Writing in the Daily Telegraph, he added: ‘There are some people who say this isn’t the way we do things in Britain.
‘But we already mandate vaccination against Hepatitis B for doctors. The British historic precedents for compulsory vaccination go back to the 1850s.’
Former health secretary Matt Hancock (pictured at Downing Street in March) said yesterday that mandatory jabs for nurses and doctors should be imposed ahead of a ‘difficult winter’
However, health chiefs have warned that this would have devastating unintended consequences and lead to an exodus of hospital staff.
Professor Peter Openshaw, a scientist advising the Government, said he was against mandatory vaccination.
He told Times Radio: ‘I think the answer is to try to get as much information out as you can – to really try to talk to people on their own terms about why they might be uncertain about whether they should be vaccinated and only absolutely as a last resort should you make it a condition of employment.
‘But I do think that people should not be working in frontline jobs in contact with vulnerable patients unless they’ve been vaccinated.’
Chair of the All-Party Parliamentary Group on Coronavirus, Layla Moran MP, added: ‘It would be irresponsible to now implement a policy of mandatory Covid jabs given the unprecedented pressure facing the NHS heading into winter due to a lack of clear government policy.
‘Evidence heard by the APPG on Coronavirus made clear that to now introduce such requirements could further exacerbate staff shortages and risk pushing the NHS over the edge.
‘This policy is a sign that government has given up on tackling the root cause of sluggish uptake, and risks having devastating unintended consequences.’
It comes after Britain’s social care crisis deepened as it emerged that just 3,000 people replied to a major recruitment drive to tackle staff shortages.
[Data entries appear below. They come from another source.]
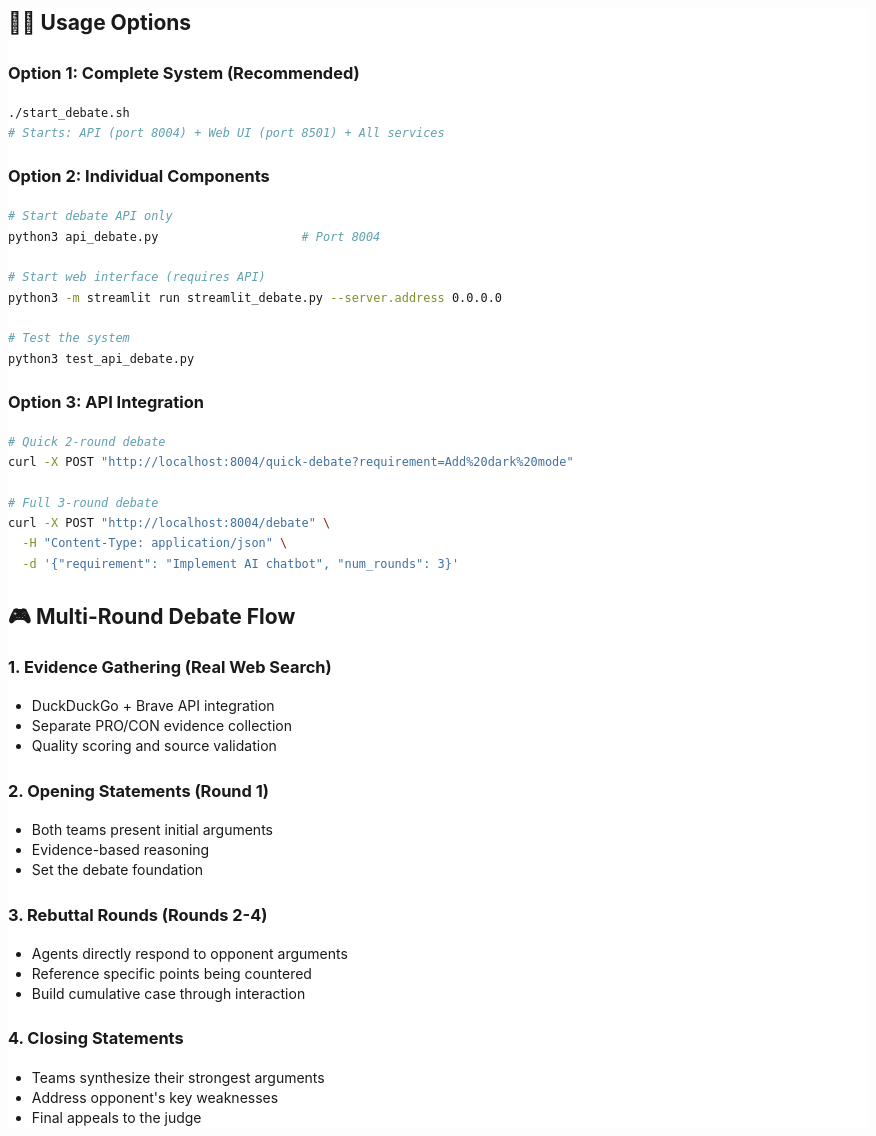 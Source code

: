 ## 🏃‍♂️ Usage Options

### Option 1: Complete System (Recommended)
```bash
./start_debate.sh
# Starts: API (port 8004) + Web UI (port 8501) + All services
```

### Option 2: Individual Components
```bash
# Start debate API only
python3 api_debate.py                    # Port 8004

# Start web interface (requires API)
python3 -m streamlit run streamlit_debate.py --server.address 0.0.0.0

# Test the system
python3 test_api_debate.py
```

### Option 3: API Integration
```bash
# Quick 2-round debate
curl -X POST "http://localhost:8004/quick-debate?requirement=Add%20dark%20mode"

# Full 3-round debate
curl -X POST "http://localhost:8004/debate" \
  -H "Content-Type: application/json" \
  -d '{"requirement": "Implement AI chatbot", "num_rounds": 3}'
```

## 🎮 Multi-Round Debate Flow

### 1. Evidence Gathering (Real Web Search)
- DuckDuckGo + Brave API integration
- Separate PRO/CON evidence collection
- Quality scoring and source validation

### 2. Opening Statements (Round 1)
- Both teams present initial arguments
- Evidence-based reasoning
- Set the debate foundation

### 3. Rebuttal Rounds (Rounds 2-4)
- Agents directly respond to opponent arguments
- Reference specific points being countered
- Build cumulative case through interaction

### 4. Closing Statements
- Teams synthesize their strongest arguments
- Address opponent's key weaknesses
- Final appeals to the judge
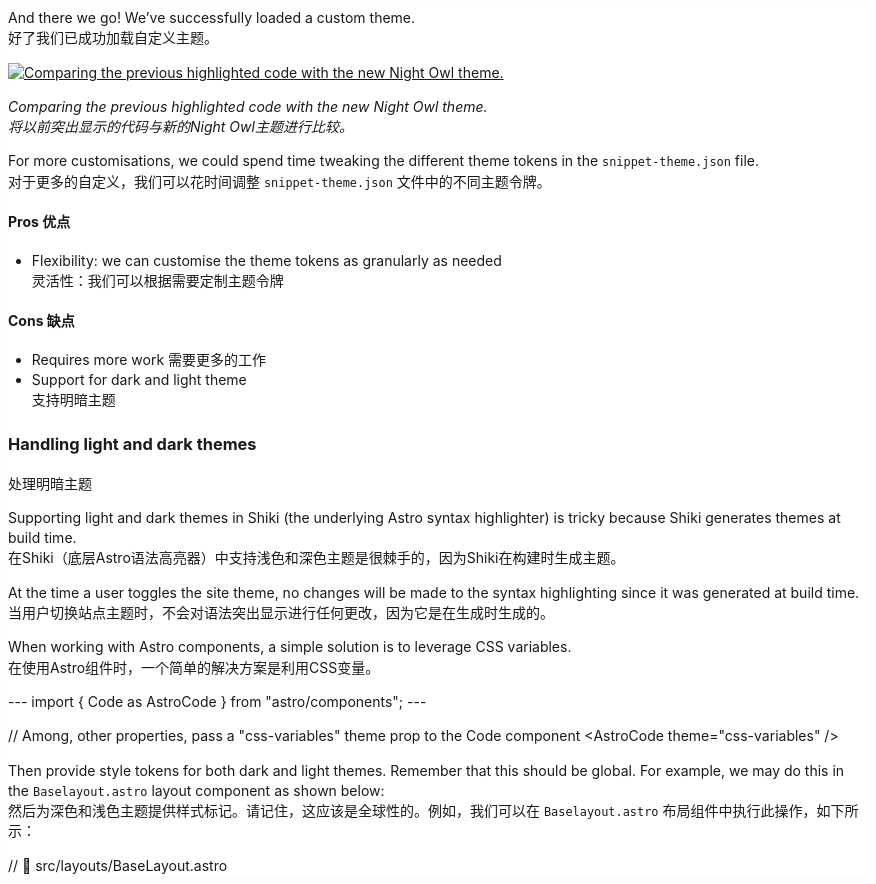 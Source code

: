 And there we go! We’ve successfully loaded a custom theme.  
好了我们已成功加载自定义主题。

[![Comparing the previous highlighted code with the new Night Owl theme.](/understanding-astro/understanding-astro-book/raw/master/https://github.com/wanghaisheng/understanding-astro-zh/docs/main/public/images/ch5/CleanShot%202023-06-25%20at%2013.55.54@2x.png)](/understanding-astro/understanding-astro-book/blob/master/https://github.com/wanghaisheng/understanding-astro-zh/docs/main/public/images/ch5/CleanShot%202023-06-25%20at%2013.55.54@2x.png)

_Comparing the previous highlighted code with the new Night Owl theme.  
将以前突出显示的代码与新的Night Owl主题进行比较。_  
  
  

For more customisations, we could spend time tweaking the different theme tokens in the `snippet-theme.json` file.  
对于更多的自定义，我们可以花时间调整 `snippet-theme.json` 文件中的不同主题令牌。

#### [](#pros-1)Pros 优点

*   Flexibility: we can customise the theme tokens as granularly as needed  
    灵活性：我们可以根据需要定制主题令牌

#### [](#cons-1)Cons 缺点

*   Requires more work 需要更多的工作
*   Support for dark and light theme  
    支持明暗主题

### [](#handling-light-and-dark-themes)Handling light and dark themes  
处理明暗主题

Supporting light and dark themes in Shiki (the underlying Astro syntax highlighter) is tricky because Shiki generates themes at build time.  
在Shiki（底层Astro语法高亮器）中支持浅色和深色主题是很棘手的，因为Shiki在构建时生成主题。

At the time a user toggles the site theme, no changes will be made to the syntax highlighting since it was generated at build time.  
当用户切换站点主题时，不会对语法突出显示进行任何更改，因为它是在生成时生成的。

When working with Astro components, a simple solution is to leverage CSS variables.  
在使用Astro组件时，一个简单的解决方案是利用CSS变量。

\--\-
import { Code as AstroCode } from "astro/components";
\--\-

// Among, other properties, pass a "css-variables" theme prop to the Code component
 <AstroCode theme\="css-variables" /\>

Then provide style tokens for both dark and light themes. Remember that this should be global. For example, we may do this in the `Baselayout.astro` layout component as shown below:  
然后为深色和浅色主题提供样式标记。请记住，这应该是全球性的。例如，我们可以在 `Baselayout.astro` 布局组件中执行此操作，如下所示：

// 📂 src/layouts/BaseLayout.astro
<style is:global\>
  @media (prefers-color-scheme: dark) {
    :root {
      \--astro\-code\-color\-text: #ffffff;
      \--astro\-code\-color\-background: black;
      \--astro\-code\-token\-constant: #86d9ca;
      \--astro\-code\-token\-string: #977cdc;
      \--astro\-code\-token\-comment: #757575;
      \--astro\-code\-token\-keyword: #77b7d7;
      \--astro\-code\-token\-parameter: #ffffff;
      \--astro\-code\-token\-function: #86d9ca;
      \--astro\-code\-token\-string\-expression: #c64640;
      \--astro\-code\-token\-punctuation: #ffffff;
      \--astro\-code\-token\-link: #977cdc;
Hundreds of care homes say they may have to close and evict residents amid a potential shortage of 170,000 staff.
The problem is being made much worse by the new rule insisting that everyone working in the sector must be double-jabbed by Thursday.
Around 60,000 unvaccinated social care staff in England are losing their jobs this week.
Among them is Louise Akester, 36, seen weeping in an online video after she was fired from Alderson House, an NHS care home in Hull.
Concerned about potential long-term side effects from the vaccine, she said: ‘This choice should be my basic human right. I genuinely love my job with all my heart.’
Even before the rule came in, homes were struggling to recruit enough staff and the sector is teetering on the verge of collapse as staff leave for better-paid jobs in supermarkets, retail or hospitality.
It is feared that as many as 500 care homes may have to close in the coming weeks, leaving thousands of vulnerable people in urgent need of new places.
Last week Health Secretary Sajid Javid launched a drive urging the public to apply for social care jobs.
Louise Akester, 36, seen weeping in an online video after she was fired from Alderson House, an NHS care home in Hull. Concerned about potential long-term side effects from the jab, she said: ‘This choice should be my basic human right. I genuinely love my job with all my heart’
But campaigners say only more sociable hours and better pay will fix such acute shortages. They point to the failure of a similar campaign in February, which new figures show led to only 3,000 applications.
There are 105,000 social care vacancies in England and the National Care Association says this could rise to 170,000 by the end of the year.
Labour’s care spokesman Liz Kendall said: ‘In the face of over 100,000 vacancies, and with only 3,000 people even expressing an interest in working in care after their last campaign, it’s clear that a TV advertising campaign is totally inadequate to the scale of the task.
‘Hundreds of thousands of elderly and disabled people and their families deserve better.’